[Source data]
——————————
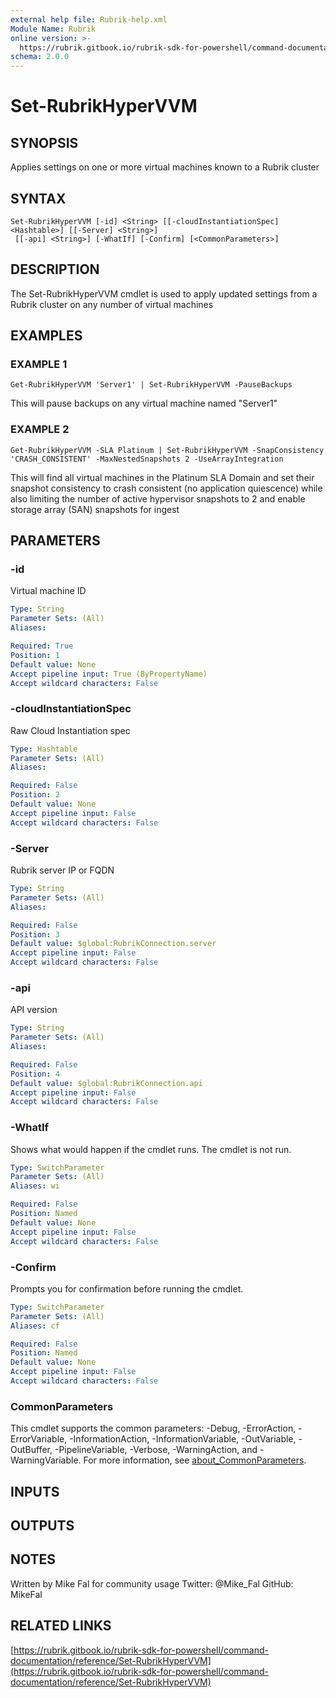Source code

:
 ```yaml
---
external help file: Rubrik-help.xml
Module Name: Rubrik
online version: >-
  https://rubrik.gitbook.io/rubrik-sdk-for-powershell/command-documentation/reference/Set-RubrikHyperVVM
schema: 2.0.0
---
```


# Set-RubrikHyperVVM

## SYNOPSIS

Applies settings on one or more virtual machines known to a Rubrik cluster

## SYNTAX

```text
Set-RubrikHyperVVM [-id] <String> [[-cloudInstantiationSpec] <Hashtable>] [[-Server] <String>]
 [[-api] <String>] [-WhatIf] [-Confirm] [<CommonParameters>]
```

## DESCRIPTION

The Set-RubrikHyperVVM cmdlet is used to apply updated settings from a Rubrik cluster on any number of virtual machines

## EXAMPLES

### EXAMPLE 1

```text
Get-RubrikHyperVVM 'Server1' | Set-RubrikHyperVVM -PauseBackups
```

This will pause backups on any virtual machine named "Server1"

### EXAMPLE 2

```text
Get-RubrikHyperVVM -SLA Platinum | Set-RubrikHyperVVM -SnapConsistency 'CRASH_CONSISTENT' -MaxNestedSnapshots 2 -UseArrayIntegration
```

This will find all virtual machines in the Platinum SLA Domain and set their snapshot consistency to crash consistent \(no application quiescence\) while also limiting the number of active hypervisor snapshots to 2 and enable storage array \(SAN\) snapshots for ingest

## PARAMETERS

### -id

Virtual machine ID

```yaml
Type: String
Parameter Sets: (All)
Aliases:

Required: True
Position: 1
Default value: None
Accept pipeline input: True (ByPropertyName)
Accept wildcard characters: False
```

### -cloudInstantiationSpec

Raw Cloud Instantiation spec

```yaml
Type: Hashtable
Parameter Sets: (All)
Aliases:

Required: False
Position: 2
Default value: None
Accept pipeline input: False
Accept wildcard characters: False
```

### -Server

Rubrik server IP or FQDN

```yaml
Type: String
Parameter Sets: (All)
Aliases:

Required: False
Position: 3
Default value: $global:RubrikConnection.server
Accept pipeline input: False
Accept wildcard characters: False
```

### -api

API version

```yaml
Type: String
Parameter Sets: (All)
Aliases:

Required: False
Position: 4
Default value: $global:RubrikConnection.api
Accept pipeline input: False
Accept wildcard characters: False
```

### -WhatIf

Shows what would happen if the cmdlet runs. The cmdlet is not run.

```yaml
Type: SwitchParameter
Parameter Sets: (All)
Aliases: wi

Required: False
Position: Named
Default value: None
Accept pipeline input: False
Accept wildcard characters: False
```

### -Confirm

Prompts you for confirmation before running the cmdlet.

```yaml
Type: SwitchParameter
Parameter Sets: (All)
Aliases: cf

Required: False
Position: Named
Default value: None
Accept pipeline input: False
Accept wildcard characters: False
```

### CommonParameters

This cmdlet supports the common parameters: -Debug, -ErrorAction, -ErrorVariable, -InformationAction, -InformationVariable, -OutVariable, -OutBuffer, -PipelineVariable, -Verbose, -WarningAction, and -WarningVariable. For more information, see [about\_CommonParameters](http://go.microsoft.com/fwlink/?LinkID=113216).

## INPUTS

## OUTPUTS

## NOTES

Written by Mike Fal for community usage Twitter: @Mike\_Fal GitHub: MikeFal

## RELATED LINKS

[https://rubrik.gitbook.io/rubrik-sdk-for-powershell/command-documentation/reference/Set-RubrikHyperVVM](https://rubrik.gitbook.io/rubrik-sdk-for-powershell/command-documentation/reference/Set-RubrikHyperVVM)

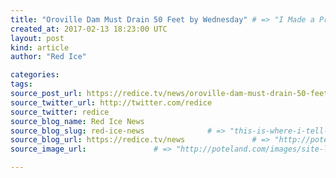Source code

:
 ```yaml
---
title: "Oroville Dam Must Drain 50 Feet by Wednesday" # => "I Made a Pretty Gem - Planet.rb"
created_at: 2017-02-13 18:23:00 UTC
layout: post
kind: article
author: "Red Ice"

categories: 
tags: 
source_post_url: https://redice.tv/news/oroville-dam-must-drain-50-feet-by-wednesday    # => "http://poteland.com/blog/i-made-a-pretty-gem-planet-dot-rb/"
source_twitter_url: http://twitter.com/redice
source_twitter: redice
source_blog_name: Red Ice News
source_blog_slug: red-ice-news              # => "this-is-where-i-tell-you-stuff"
source_blog_url: https://redice.tv/news               # => "http://poteland.com/articles"
source_image_url:               # => "http://poteland.com/images/site-logo.png"

---
```



<!--
   &lt;img align=&quot;left&quot; alt=&quot;Oroville Dam Must Drain 50 Feet by Wednesday&quot; src=&quot;https://rdice.net/a/c/n/17/02131920-Oroville02.9cd7b47f.jpg&quot;&gt; Officials are releasing water from the Oroville Dam, the nation’s highest, at the astonishing rate of 100,000 cubic feet per second, with the goal of lowering the lake’s elevation by 50 feet before a week of rain and snow hits the region Wednesday. At a press conference Sunday night, law enforcement and California Department of Water Resources officials announced that they had released enough water to stop flow over the emergency spillway, reducing the risk of erosion and structural collapse. The lake dropped below its maximum height of 901 feet above sea level, and was continuing to subside, officials reported. However, water was continuing to flow into the lake behind the dam at a rate of 40,000 cubic feet per second, the result of runoff and snow melt from weeks of heavy precipitation after…           # => "I’ve been hurting to write this ever since we had the idea of creating a Planet for Cubox..." (Continued)
   red-ice-news              # => "this-is-where-i-tell-you-stuff"
   https://redice.tv/news               # => "http://poteland.com/articles"
                 # => "http://poteland.com/images/site-logo.png"
<img align="left" alt="Oroville Dam Must Drain 50 Feet by Wednesday" src="https://rdice.net/a/c/n/17/02131920-Oroville02.9cd7b47f.jpg"> Officials are releasing water from the Oroville Dam, the nation’s highest, at the astonishing rate of 100,000 cubic feet per second, with the goal of lowering the lake’s elevation by 50 feet before a week of rain and snow hits the region Wednesday. At a press conference Sunday night, law enforcement and California Department of Water Resources officials announced that they had released enough water to stop flow over the emergency spillway, reducing the risk of erosion and structural collapse. The lake dropped below its maximum height of 901 feet above sea level, and was continuing to subside, officials reported. However, water was continuing to flow into the lake behind the dam at a rate of 40,000 cubic feet per second, the result of runoff and snow melt from weeks of heavy precipitation after…<div class="">
    <i>Source: <a href="https://redice.tv/news">Red Ice News</a></i>
</div>
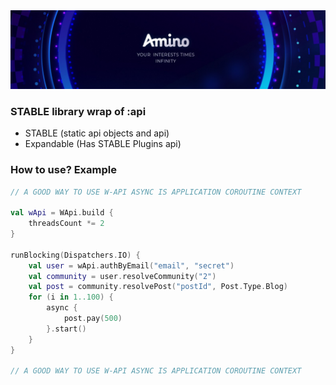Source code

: <img src="../images/amino_banner.jpeg" alt="Amino banner">

### STABLE library wrap of :api

- STABLE (static api objects and api)
- Expandable (Has STABLE Plugins api)

### How to use? Example

```kotlin
// A GOOD WAY TO USE W-API ASYNC IS APPLICATION COROUTINE CONTEXT

val wApi = WApi.build {
    threadsCount *= 2
}

runBlocking(Dispatchers.IO) {
    val user = wApi.authByEmail("email", "secret")
    val community = user.resolveCommunity("2")
    val post = community.resolvePost("postId", Post.Type.Blog)
    for (i in 1..100) {
        async {
            post.pay(500)
        }.start()
    }
}

// A GOOD WAY TO USE W-API ASYNC IS APPLICATION COROUTINE CONTEXT
```
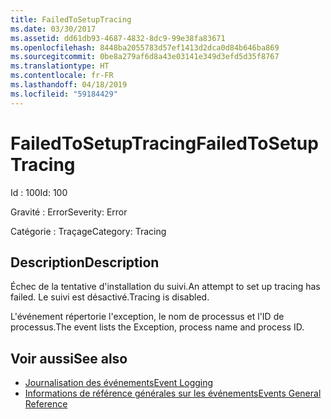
 ```yaml
---
title: FailedToSetupTracing
ms.date: 03/30/2017
ms.assetid: dd61db93-4687-4832-8dc9-99e38fa83671
ms.openlocfilehash: 8448ba2055783d57ef1413d2dca0d84b646ba869
ms.sourcegitcommit: 0be8a279af6d8a43e03141e349d3efd5d35f8767
ms.translationtype: HT
ms.contentlocale: fr-FR
ms.lasthandoff: 04/18/2019
ms.locfileid: "59184429"
---
```

# <a name="failedtosetuptracing"></a><span data-ttu-id="e826b-102">FailedToSetupTracing</span><span class="sxs-lookup"><span data-stu-id="e826b-102">FailedToSetupTracing</span></span>
<span data-ttu-id="e826b-103">Id : 100</span><span class="sxs-lookup"><span data-stu-id="e826b-103">Id: 100</span></span>  
  
 <span data-ttu-id="e826b-104">Gravité : Error</span><span class="sxs-lookup"><span data-stu-id="e826b-104">Severity: Error</span></span>  
  
 <span data-ttu-id="e826b-105">Catégorie : Traçage</span><span class="sxs-lookup"><span data-stu-id="e826b-105">Category: Tracing</span></span>  
  
## <a name="description"></a><span data-ttu-id="e826b-106">Description</span><span class="sxs-lookup"><span data-stu-id="e826b-106">Description</span></span>  
 <span data-ttu-id="e826b-107">Échec de la tentative d'installation du suivi.</span><span class="sxs-lookup"><span data-stu-id="e826b-107">An attempt to set up tracing has failed.</span></span> <span data-ttu-id="e826b-108">Le suivi est désactivé.</span><span class="sxs-lookup"><span data-stu-id="e826b-108">Tracing is disabled.</span></span>  
  
 <span data-ttu-id="e826b-109">L'événement répertorie l'exception, le nom de processus et l'ID de processus.</span><span class="sxs-lookup"><span data-stu-id="e826b-109">The event lists the Exception, process name and process ID.</span></span>  
  
## <a name="see-also"></a><span data-ttu-id="e826b-110">Voir aussi</span><span class="sxs-lookup"><span data-stu-id="e826b-110">See also</span></span>

- [<span data-ttu-id="e826b-111">Journalisation des événements</span><span class="sxs-lookup"><span data-stu-id="e826b-111">Event Logging</span></span>](../../../../../docs/framework/wcf/diagnostics/event-logging/index.md)
- [<span data-ttu-id="e826b-112">Informations de référence générales sur les événements</span><span class="sxs-lookup"><span data-stu-id="e826b-112">Events General Reference</span></span>](../../../../../docs/framework/wcf/diagnostics/event-logging/events-general-reference.md)
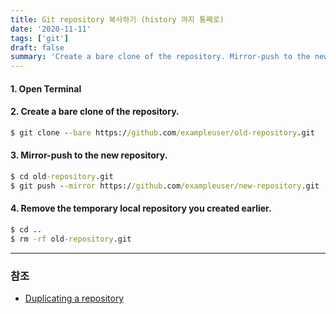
 ```yaml
---
title: Git repository 복사하기 (history 까지 통째로)
date: '2020-11-11'
tags: ['git']
draft: false
summary: 'Create a bare clone of the repository. Mirror-push to the new repository. Remove the temporary local repository you created earlier.'
---
```


#### 1. Open Terminal

#### 2. Create a bare clone of the repository.

```cmd
$ git clone --bare https://github.com/exampleuser/old-repository.git
```

#### 3. Mirror-push to the new repository.

```cmd
$ cd old-repository.git
$ git push --mirror https://github.com/exampleuser/new-repository.git
```

#### 4. Remove the temporary local repository you created earlier.

```cmd
$ cd ..
$ rm -rf old-repository.git
```

---

### 참조

- [Duplicating a repository](https://help.github.com/en/github/creating-cloning-and-archiving-repositories/duplicating-a-repository)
——————————
Among the entries, how many lines contain the string "STABLE"? Give the number without anything else.

WRITTEN ANSWER:
3